Algeria
The Algeria anomaly (Figure A4)
is a detached slab located below NW Africa and the Mediterranean from the deep mantle up to mid-mantle and was first described by van der Meer et al. (2010). The neighbouring base of the Emporios slab and the N-S trend of the Algeria anomaly is used to infer that it is the best candidate to represent eastward subducted lithosphere below the West Vardar ophiolites sensu Schmid et al. (2008), found from the Pannonian Basin to southern Greece over a reconstructed distance (e.g., Maffione et al., 2015a) similar to the N-S length of the Algerian slab. The slab is interpreted to represent oceanic lithosphere that was attached to Adria and that subducted below these ophiolites. This lithosphere was referred to as the Meliata-Maliac ocean by Stampfli and Borel (2004).
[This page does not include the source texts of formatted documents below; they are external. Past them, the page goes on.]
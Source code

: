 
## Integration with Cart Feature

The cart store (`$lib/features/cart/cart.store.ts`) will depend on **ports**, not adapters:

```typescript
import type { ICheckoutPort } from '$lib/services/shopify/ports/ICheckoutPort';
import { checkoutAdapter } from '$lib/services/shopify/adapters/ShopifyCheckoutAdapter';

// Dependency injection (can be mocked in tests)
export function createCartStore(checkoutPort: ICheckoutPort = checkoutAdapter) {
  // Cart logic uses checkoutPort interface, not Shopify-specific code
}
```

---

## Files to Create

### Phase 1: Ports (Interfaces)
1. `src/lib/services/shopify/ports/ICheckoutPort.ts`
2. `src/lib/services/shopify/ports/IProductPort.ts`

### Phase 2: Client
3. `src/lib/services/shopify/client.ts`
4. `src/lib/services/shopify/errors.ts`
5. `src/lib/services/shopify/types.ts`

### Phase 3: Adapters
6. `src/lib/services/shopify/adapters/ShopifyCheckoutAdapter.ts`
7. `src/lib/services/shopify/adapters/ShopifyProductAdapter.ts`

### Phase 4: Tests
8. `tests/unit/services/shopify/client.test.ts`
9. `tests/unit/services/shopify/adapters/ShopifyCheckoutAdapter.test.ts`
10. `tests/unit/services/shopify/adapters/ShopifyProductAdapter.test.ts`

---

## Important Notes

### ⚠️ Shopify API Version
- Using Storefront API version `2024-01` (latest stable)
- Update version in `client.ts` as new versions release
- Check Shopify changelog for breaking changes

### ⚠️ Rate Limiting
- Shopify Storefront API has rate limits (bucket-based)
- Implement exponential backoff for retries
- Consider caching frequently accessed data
The onset of subduction below the West-Vardar ophiolites likely shortly predated the cooling of metamorphic soles below the west-Vardar ophiolites of Greece, Albania and the Dinarides, dated at 174-157 Ma, by several million years (Dimo-Lahitte et al., 2001; Liati et al., 2004; Karamata, 2006; Šoštarić et al., 2014): we consequently interpret the Algeria anomaly as a slab with a 175±5 Ma age for the base. Obduction of the ophiolites onto eastern Adria, currently in the Dinarides-Hellenides was shown by sedimentary overlap assemblages in the Dinarides and Hellenides to have finalized in the early Cretaceous, around 130±10 Ma (Schmid et al., 2008; Scherreiks et al., 2014; Tremblay et al., 2015; Maffione et al., 2015a), which we take as the age for the top of the slab.